Lors du Forum économique de Davos, la présidente de la Banque centrale européenne, Christine Lagarde, a exprimé sa gratitude envers "ceux qui dénigrent" l'Europe, y voyant une occasion de questionner l'ordre établi.
"L'Europe a souvent été sous le feu des critiques récemment, mais en réalité, cela peut être un signe positif et nous devrions être reconnaissants envers ces détracteurs", a-t-elle déclaré lors de la session de clôture dans les Alpes suisses.
Elle a ajouté que cela incite à réfléchir davantage sur des aspects cruciaux tels que l'innovation et la productivité.
Parmi les personnalités ayant critiqué l'Europe, Donald Trump a souligné certaines faiblesses, tout comme le président ukrainien Volodymyr Zelensky, qui a déploré une Europe "fragmentée" loin d'incarner une véritable puissance mondiale.
"Nous avons été exposés à beaucoup de paroles cette semaine", a continué Lagarde, soulignant l'importance de distinguer les véritables signaux des simples bruits ambiants.
Elle a insisté sur le fait que la confiance et l'honnêteté sont indissociables : "Construire la confiance prend du temps, mais la détruire est bien plus facile", a-t-elle averti, notant que cette confiance a été ébranlée.

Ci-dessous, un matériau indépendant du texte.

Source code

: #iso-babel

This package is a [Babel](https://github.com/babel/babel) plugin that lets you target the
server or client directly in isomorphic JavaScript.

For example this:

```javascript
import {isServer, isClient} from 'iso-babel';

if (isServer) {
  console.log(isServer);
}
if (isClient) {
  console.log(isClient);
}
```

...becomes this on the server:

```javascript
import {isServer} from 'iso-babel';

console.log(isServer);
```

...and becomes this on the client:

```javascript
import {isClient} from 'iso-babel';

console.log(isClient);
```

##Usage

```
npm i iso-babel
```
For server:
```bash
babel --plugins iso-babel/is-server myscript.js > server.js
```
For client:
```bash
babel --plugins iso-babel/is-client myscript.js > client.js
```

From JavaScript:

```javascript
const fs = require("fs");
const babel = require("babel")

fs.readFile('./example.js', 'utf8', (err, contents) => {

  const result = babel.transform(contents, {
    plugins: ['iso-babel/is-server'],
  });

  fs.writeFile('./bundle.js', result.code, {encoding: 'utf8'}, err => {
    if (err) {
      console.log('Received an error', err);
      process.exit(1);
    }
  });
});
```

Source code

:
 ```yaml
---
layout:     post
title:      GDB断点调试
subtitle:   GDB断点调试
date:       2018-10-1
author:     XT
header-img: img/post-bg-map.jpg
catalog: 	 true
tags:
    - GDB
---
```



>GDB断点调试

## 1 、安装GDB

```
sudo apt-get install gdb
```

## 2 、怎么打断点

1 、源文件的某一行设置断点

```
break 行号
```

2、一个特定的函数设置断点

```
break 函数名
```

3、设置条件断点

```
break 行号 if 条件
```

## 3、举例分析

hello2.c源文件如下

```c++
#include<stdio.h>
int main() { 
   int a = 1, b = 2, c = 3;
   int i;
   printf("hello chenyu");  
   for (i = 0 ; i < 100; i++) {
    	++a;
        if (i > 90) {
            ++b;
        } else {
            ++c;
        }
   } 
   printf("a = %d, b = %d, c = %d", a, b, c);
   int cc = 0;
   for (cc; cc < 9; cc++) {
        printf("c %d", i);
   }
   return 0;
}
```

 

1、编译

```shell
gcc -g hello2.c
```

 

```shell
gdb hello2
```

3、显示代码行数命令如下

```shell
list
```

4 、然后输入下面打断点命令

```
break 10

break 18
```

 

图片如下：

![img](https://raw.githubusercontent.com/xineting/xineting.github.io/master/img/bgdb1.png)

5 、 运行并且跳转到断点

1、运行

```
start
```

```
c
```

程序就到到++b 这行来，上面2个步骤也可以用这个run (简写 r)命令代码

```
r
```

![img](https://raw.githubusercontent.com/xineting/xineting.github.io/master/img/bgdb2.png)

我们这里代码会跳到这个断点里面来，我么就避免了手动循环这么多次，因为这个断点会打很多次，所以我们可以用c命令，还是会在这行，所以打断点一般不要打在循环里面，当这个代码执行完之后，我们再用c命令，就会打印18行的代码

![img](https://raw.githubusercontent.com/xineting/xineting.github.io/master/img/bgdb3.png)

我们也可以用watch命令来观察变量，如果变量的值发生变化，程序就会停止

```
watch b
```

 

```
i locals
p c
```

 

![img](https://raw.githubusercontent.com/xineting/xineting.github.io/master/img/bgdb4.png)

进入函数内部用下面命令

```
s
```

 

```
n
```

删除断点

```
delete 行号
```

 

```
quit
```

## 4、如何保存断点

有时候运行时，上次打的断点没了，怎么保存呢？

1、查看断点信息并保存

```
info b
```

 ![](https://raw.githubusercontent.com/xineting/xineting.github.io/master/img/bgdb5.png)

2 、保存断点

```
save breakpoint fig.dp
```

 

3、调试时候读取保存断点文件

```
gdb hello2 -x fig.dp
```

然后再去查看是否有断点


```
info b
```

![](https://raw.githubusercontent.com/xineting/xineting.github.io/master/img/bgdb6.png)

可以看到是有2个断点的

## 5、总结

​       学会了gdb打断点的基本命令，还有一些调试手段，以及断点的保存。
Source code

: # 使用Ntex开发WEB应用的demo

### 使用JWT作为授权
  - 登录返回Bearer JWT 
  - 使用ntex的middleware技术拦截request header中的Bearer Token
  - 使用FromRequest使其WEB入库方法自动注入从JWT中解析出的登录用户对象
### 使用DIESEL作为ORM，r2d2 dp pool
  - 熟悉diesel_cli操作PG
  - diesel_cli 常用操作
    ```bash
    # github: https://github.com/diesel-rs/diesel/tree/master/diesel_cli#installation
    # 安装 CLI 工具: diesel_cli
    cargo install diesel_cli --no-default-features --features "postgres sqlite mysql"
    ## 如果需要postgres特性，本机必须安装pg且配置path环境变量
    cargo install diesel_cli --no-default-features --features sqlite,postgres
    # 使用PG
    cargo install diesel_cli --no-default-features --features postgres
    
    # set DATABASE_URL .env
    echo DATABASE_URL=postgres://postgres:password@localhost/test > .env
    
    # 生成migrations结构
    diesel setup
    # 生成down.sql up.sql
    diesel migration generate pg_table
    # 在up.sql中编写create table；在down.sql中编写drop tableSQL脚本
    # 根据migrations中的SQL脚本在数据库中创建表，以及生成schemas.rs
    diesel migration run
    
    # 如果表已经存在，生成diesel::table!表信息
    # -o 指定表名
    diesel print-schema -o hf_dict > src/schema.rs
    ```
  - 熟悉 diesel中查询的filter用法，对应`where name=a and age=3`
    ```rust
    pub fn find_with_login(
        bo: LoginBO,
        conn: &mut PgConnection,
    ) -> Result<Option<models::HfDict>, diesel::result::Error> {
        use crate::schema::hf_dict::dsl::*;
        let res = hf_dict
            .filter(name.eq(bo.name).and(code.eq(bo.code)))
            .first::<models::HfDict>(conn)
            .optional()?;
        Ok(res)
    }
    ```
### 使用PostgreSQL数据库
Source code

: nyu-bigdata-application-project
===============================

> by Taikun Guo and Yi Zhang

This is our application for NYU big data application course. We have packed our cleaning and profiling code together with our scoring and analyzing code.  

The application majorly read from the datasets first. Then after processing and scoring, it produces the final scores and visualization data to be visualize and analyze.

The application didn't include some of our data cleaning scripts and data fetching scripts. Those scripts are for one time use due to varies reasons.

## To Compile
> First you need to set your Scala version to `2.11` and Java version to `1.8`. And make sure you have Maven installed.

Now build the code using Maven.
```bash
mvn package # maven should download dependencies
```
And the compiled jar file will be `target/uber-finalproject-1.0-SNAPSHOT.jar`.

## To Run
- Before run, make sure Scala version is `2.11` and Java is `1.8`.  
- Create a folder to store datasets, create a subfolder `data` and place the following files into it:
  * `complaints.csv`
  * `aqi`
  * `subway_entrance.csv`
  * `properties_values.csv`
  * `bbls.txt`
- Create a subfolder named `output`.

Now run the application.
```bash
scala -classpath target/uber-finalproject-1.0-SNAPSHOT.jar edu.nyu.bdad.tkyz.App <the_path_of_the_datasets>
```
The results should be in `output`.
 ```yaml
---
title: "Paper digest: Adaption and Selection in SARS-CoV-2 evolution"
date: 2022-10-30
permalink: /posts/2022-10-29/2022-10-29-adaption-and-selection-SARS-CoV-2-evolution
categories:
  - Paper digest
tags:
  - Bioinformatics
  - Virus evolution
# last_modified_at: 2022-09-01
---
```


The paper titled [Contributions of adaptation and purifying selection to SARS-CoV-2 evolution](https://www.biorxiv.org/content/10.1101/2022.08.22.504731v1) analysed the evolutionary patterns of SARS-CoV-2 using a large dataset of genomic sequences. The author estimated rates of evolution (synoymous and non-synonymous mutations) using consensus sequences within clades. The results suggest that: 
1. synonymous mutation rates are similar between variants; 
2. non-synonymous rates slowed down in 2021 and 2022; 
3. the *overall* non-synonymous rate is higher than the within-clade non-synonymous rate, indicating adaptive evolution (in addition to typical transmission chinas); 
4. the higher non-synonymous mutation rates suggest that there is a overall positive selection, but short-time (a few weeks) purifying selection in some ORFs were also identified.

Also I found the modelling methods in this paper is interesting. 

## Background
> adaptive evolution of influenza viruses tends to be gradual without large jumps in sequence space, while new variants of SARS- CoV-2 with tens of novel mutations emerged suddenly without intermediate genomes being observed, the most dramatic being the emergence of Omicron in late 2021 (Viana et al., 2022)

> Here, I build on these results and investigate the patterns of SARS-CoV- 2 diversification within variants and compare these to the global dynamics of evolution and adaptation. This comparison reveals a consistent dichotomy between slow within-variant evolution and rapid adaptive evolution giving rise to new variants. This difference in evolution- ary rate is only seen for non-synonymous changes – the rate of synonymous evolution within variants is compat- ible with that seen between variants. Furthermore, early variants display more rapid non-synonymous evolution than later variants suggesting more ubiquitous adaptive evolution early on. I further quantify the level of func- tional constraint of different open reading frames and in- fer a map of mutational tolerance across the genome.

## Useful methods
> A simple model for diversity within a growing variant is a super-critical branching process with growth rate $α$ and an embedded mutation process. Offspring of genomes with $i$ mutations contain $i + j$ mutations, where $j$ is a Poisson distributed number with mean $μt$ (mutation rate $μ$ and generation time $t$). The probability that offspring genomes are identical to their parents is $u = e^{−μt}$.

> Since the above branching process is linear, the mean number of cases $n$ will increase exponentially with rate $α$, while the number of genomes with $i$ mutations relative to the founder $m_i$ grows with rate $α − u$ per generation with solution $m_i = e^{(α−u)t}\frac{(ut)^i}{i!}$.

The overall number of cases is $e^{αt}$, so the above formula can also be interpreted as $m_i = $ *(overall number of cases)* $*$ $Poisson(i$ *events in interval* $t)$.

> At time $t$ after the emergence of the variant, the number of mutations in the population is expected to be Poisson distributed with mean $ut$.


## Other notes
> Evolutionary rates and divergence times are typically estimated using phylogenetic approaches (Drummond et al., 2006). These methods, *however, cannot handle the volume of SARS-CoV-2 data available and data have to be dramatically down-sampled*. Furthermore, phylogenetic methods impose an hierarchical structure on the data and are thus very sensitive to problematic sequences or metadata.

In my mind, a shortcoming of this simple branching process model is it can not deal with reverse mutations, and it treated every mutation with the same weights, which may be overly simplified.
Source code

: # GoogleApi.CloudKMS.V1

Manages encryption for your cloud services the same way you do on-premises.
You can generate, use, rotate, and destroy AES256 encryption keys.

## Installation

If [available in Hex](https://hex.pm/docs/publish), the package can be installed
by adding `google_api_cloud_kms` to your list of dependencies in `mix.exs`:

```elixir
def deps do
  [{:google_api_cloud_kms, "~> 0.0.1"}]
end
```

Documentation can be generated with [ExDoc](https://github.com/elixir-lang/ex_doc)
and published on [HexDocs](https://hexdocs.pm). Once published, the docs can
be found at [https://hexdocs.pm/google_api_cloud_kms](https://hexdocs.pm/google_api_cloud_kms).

Lagarde a également manifesté une grande admiration pour le peuple américain, assurant qu'avec le temps, les valeurs fondamentales prévaudront.
Elle a averti sur la nécessité de surveiller la répartition des richesses et des inégalités croissantes : "Si nous ignorons ces problèmes, nous nous dirigeons vers de graves difficultés. Dans certains pays, la situation continue de se détériorer", a-t-elle noté.
Kristalina Georgieva, directrice générale du FMI, a précisé que bien que les prévisions de croissance mondiale soient révisées à la hausse, elles restent insuffisantes. "Évitons la complaisance. La croissance est trop fragile et la dette, maintenant à 100 % du PIB, devient un poids lourd sur nos épaules", a-t-elle mis en garde.